Steroid hormone regulation and cell-type specific expression of the jun-D protooncogene in rat uterus was examined. Adult, ovariectomized rats were injected with progesterone, testosterone, 17β-estradiol (E 2-17β), 16α-estradiol (E 2-16α), dexamethasone or cycloheximide. Uteri were collected between 0 and 6 h post-treatment. Northern blot analysis of uterine RNA revealed that induction of jun-D was specific for estrogenic steroids, as progesterone and testosterone had no effect on expression of this member of the jun gene family. Treatment with E 2-17β increased jun-D mRNA levels by approx. 5-fold, with expression reaching peak levels at 3 h after treatment and declining thereafter.

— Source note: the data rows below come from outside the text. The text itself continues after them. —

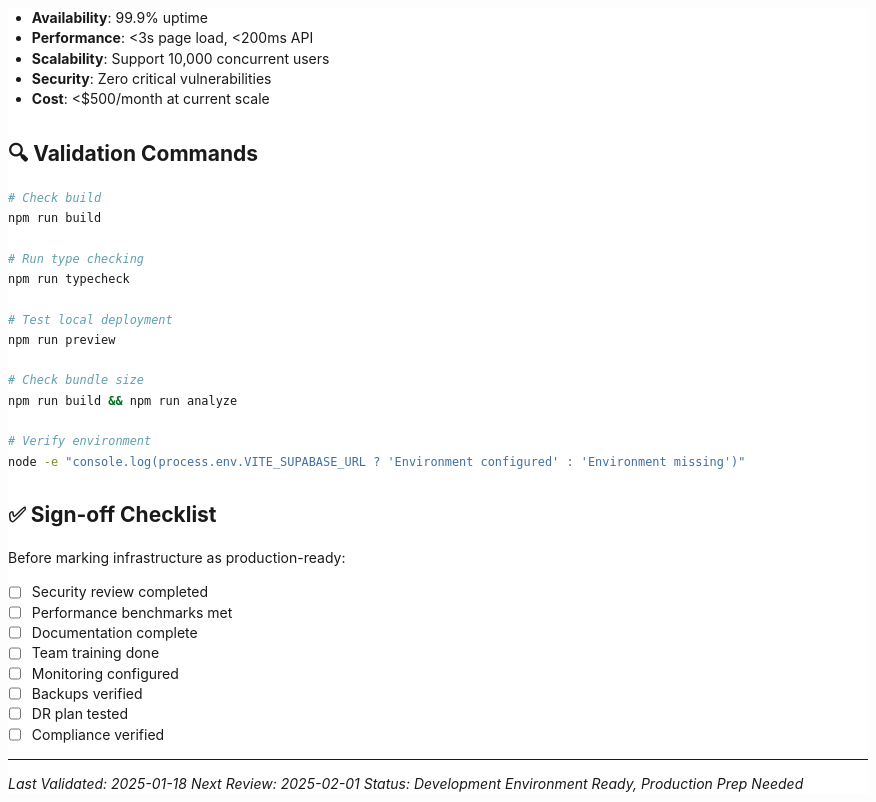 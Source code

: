 - **Availability**: 99.9% uptime
- **Performance**: <3s page load, <200ms API
- **Scalability**: Support 10,000 concurrent users
- **Security**: Zero critical vulnerabilities
- **Cost**: <$500/month at current scale

## 🔍 Validation Commands

```bash
# Check build
npm run build

# Run type checking
npm run typecheck

# Test local deployment
npm run preview

# Check bundle size
npm run build && npm run analyze

# Verify environment
node -e "console.log(process.env.VITE_SUPABASE_URL ? 'Environment configured' : 'Environment missing')"
```

## ✅ Sign-off Checklist

Before marking infrastructure as production-ready:

- [ ] Security review completed
- [ ] Performance benchmarks met
- [ ] Documentation complete
- [ ] Team training done
- [ ] Monitoring configured
- [ ] Backups verified
- [ ] DR plan tested
- [ ] Compliance verified

---

_Last Validated: 2025-01-18_
_Next Review: 2025-02-01_
_Status: Development Environment Ready, Production Prep Needed_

Administration of E 2-16α, a short-acting estrogen that does not cause uterine cell proliferation, increased expression of jun-D but with different kinetics compared to the long-acting E 2-17β. The mRNA levels of jun-D increased by 3-fold 1 h after administration of E 2-16α but declined soon after. Slight induction of jun-D mRNA by dexamethasone was apparent, but to a much lesser extent compared to estrogen. The protein synthesis inhibitor, cycloheximide, did not block jun-D induction, indicating that this is an “immediate early” response. Expression of Jun-D protein was examined by immunohistochemical methods. E 2-17β treatment activated jun-D primarily in the nuclei of luminal and glandular epithelial cells of the endometrium. These results demonstrate that hormonal induction of jun-D is specific for estrogens and that uterine expression of this protooncogene occurs in a cell-type specific manner.